Dangerous Obsession is a difficult play to review without revealing too much of its twists and turns. Penned by British playwright N J Crisp, the taut three-character thriller is ably produced at Theatre Britain in Plano through the end of the month.
It can be revealed—without giving away too many secrets—that all is not what is appears to be on a hot summer afternoon in the upper-middle class home of Mark and Sally Driscoll somewhere outside London. Sally is attending to her plants in the conservatory, prancing around in her sundress and heels when a mysterious man enters. Dressed for business and carrying a briefcase, Sally makes a quick assumption that he is beneath her, both in social status and taste. She sends him away, but he returns and claims that they have met previously at a social occasion. His name is John Barrett and he certainly seems to know a lot about her and her husband. They sit for a drink and light chatter as Sally tries to piece together his story. Soon Mark hollers that he’s home and ready for his nightly cocktail.
The audience knows something sinister is on the horizon when Sally goes to make a drink and John slips the key from the entry door and drops it in his pocket without notice. Is he just a pushy salesman on the brink or is there more to the story? As is the case, much more is yet to be revealed in this talky but intriguing production.
Director Cynthia Hestand keeps the pacing steady, letting the characters stew in each new plot revelation, but not at the sacrifice of balance or audience fascination. She’s aided with strong performances by Robert San Juan and Stacy Ann Strang as the couple being played.
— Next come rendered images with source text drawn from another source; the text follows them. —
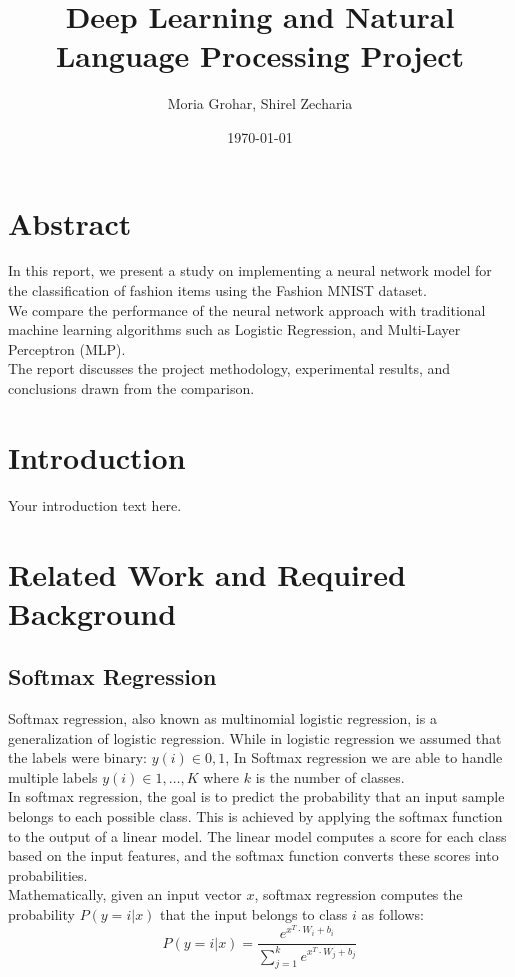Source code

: \documentclass{article}
\title{Deep Learning and Natural Language Processing Project}
\author{Moria Grohar, Shirel Zecharia}
\date{\today}
\begin{document}
\maketitle

\section{Abstract}
In this report, we present a study on implementing a neural network model for the classification of fashion items using the Fashion MNIST dataset.\\
We compare the performance of the neural network approach with traditional machine learning algorithms such as Logistic Regression, and Multi-Layer Perceptron (MLP).\\
The report discusses the project methodology, experimental results, and conclusions drawn from the comparison.

\section{Introduction}
Your introduction text here.

\section{Related Work and Required Background}

\subsection{Softmax Regression}
Softmax regression, also known as multinomial logistic regression, is a generalization of logistic regression.
While in logistic regression we assumed that the labels were binary: ${y(i)\in{0,1}}$, In Softmax regression we are able to handle multiple labels ${y(i)\in{1,…,K}}$ where ${k}$ is the number of classes.\\

In softmax regression, the goal is to predict the probability that an input sample belongs to each possible class. This is achieved by applying the softmax function to the output of a linear model. The linear model computes a score for each class based on the input features, and the softmax function converts these scores into probabilities.\\

Mathematically, given an input vector ${x}$, softmax regression computes the probability ${P(y=i | x)}$ that the input belongs to class ${i}$ as follows:
$${P(y=i | x) = \frac{e^{x^{T} \cdot W_i + b_i}}{\sum_{j=1}^{k} e^{x^{T} \cdot W_j + b_j}}
}$$
\end{document}
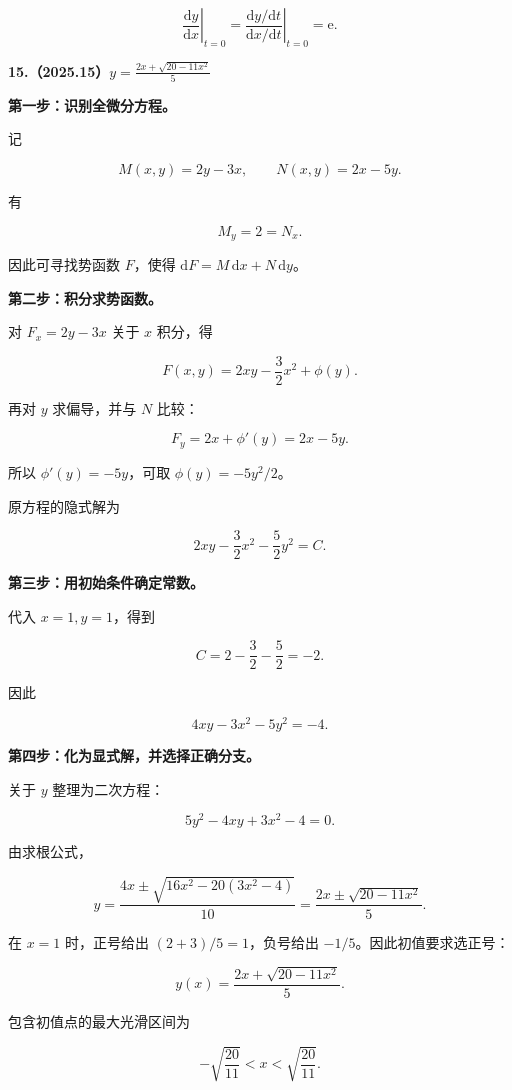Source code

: \documentclass[UTF8,11pt,fontset=windows]{ctexart}
\begin{document}
$$
\boxed{\left.\frac{\mathrm dy}{\mathrm dx}\right|_{t=0}
=\left.\frac{\mathrm dy/\mathrm dt}{\mathrm dx/\mathrm dt}\right|_{t=0}
=\mathrm e}.
$$

\clearpage

\textbf{15.（2025.15）$\displaystyle y=\frac{2x+\sqrt{20-11x^2}}5$}

\textbf{第一步：识别全微分方程。}

记

$$
M(x,y)=2y-3x,\qquad N(x,y)=2x-5y.
$$

有

$$
M_y=2=N_x.
$$

因此可寻找势函数 $F$，使得 $\mathrm dF=M\,\mathrm dx+N\,\mathrm dy$。

\textbf{第二步：积分求势函数。}

对 $F_x=2y-3x$ 关于 $x$ 积分，得

$$
F(x,y)=2xy-\frac32x^2+\phi(y).
$$

再对 $y$ 求偏导，并与 $N$ 比较：

$$
F_y=2x+\phi'(y)=2x-5y.
$$

所以 $\phi'(y)=-5y$，可取 $\phi(y)=-5y^2/2$。

原方程的隐式解为

$$
2xy-\frac32x^2-\frac52y^2=C.
$$

\textbf{第三步：用初始条件确定常数。}

代入 $x=1,y=1$，得到

$$
C=2-\frac32-\frac52=-2.
$$

因此

$$
4xy-3x^2-5y^2=-4.
$$

\textbf{第四步：化为显式解，并选择正确分支。}

关于 $y$ 整理为二次方程：

$$
5y^2-4xy+3x^2-4=0.
$$

由求根公式，

$$
y=\frac{4x\pm\sqrt{16x^2-20(3x^2-4)}}{10}
=\frac{2x\pm\sqrt{20-11x^2}}5.
$$

在 $x=1$ 时，正号给出 $(2+3)/5=1$，负号给出 $-1/5$。因此初值要求选正号：

$$
\boxed{y(x)=\frac{2x+\sqrt{20-11x^2}}5}.
$$

包含初值点的最大光滑区间为

$$
-\sqrt{\frac{20}{11}}<x<\sqrt{\frac{20}{11}}.
$$

\clearpage
\end{document}
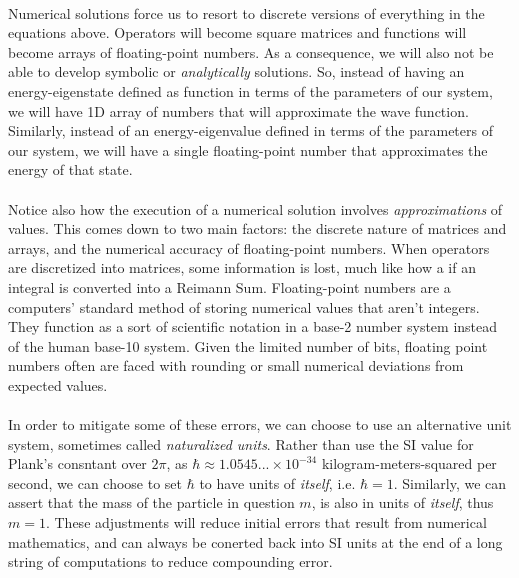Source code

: \documentclass[12pt,letterpaper]{book}
\begin{document}
\paragraph*{}Numerical solutions force us to resort to discrete versions of everything in the equations above. Operators will become square matrices  and functions will become arrays of floating-point numbers. As a consequence, we will also not be able to develop symbolic or \textit{analytically} solutions. So, instead of having an energy-eigenstate defined as function in terms of the parameters of our system, we will have 1D array of numbers that will approximate the wave function. Similarly, instead of an energy-eigenvalue defined in terms of the parameters of our system, we will have a single floating-point number that approximates the energy of that state.

\paragraph*{}Notice also how the execution of a numerical solution involves \textit{approximations} of values. This comes down to two main factors: the discrete nature of matrices and arrays, and the numerical accuracy of floating-point numbers. When operators are discretized into matrices, some information is lost, much like how a if an integral is converted into a Reimann Sum. Floating-point numbers are a computers' standard method of storing numerical values that aren't integers. They function as a sort of scientific notation in a base-2 number system instead of the human base-10 system. Given the limited number of bits, floating point numbers often are faced with rounding or small numerical deviations from expected values.

\paragraph*{}In order to mitigate some of these errors, we can choose to use an alternative unit system, sometimes called \textit{naturalized units}. Rather than use the SI value for Plank's consntant over $2\pi$, as $\hbar \approx 1.0545...\times 10^{-34}$ kilogram-meters-squared per second, we can choose to set $\hbar$ to have units of \textit{itself}, i.e. $\hbar = 1$. Similarly, we can assert that the mass of the particle in question $m$, is also in units of \textit{itself}, thus $m = 1$.  These adjustments will reduce initial errors that result from numerical mathematics, and can always be conerted back into SI units at the end of a long string of computations to reduce compounding error.
\end{document}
Strang specifically captures a British snobbery that slowly begins to unravel with every cocktail she gulps and private moments are made public. As the mild-mannered stranger, Walt Threlkeld is calculated and sympathetic at the same time, giving his character dimension and cause, which only heightens arousal about his intentions.
Theatre Britain builds their seasons out of giving British playwrights added exposure on this side of the pond. And while we are no strangers to the stories of Sherlock Holmes or Agatha Christie, this 1987 play by Crisp isn’t as well-known. The play did get the Hollywood big screen treatment, but the author was so disdained by the outcome of product—Darkness Falls was the name of the film—that he had his name pulled from the credits. The film eventually died at the box office.
But Dangerous Obsession lives and breathes at Theatre Britain, in a production that would have pleased Crisp, and certainly audiences who enjoy a game of cat-and-mouse will be equally impressed.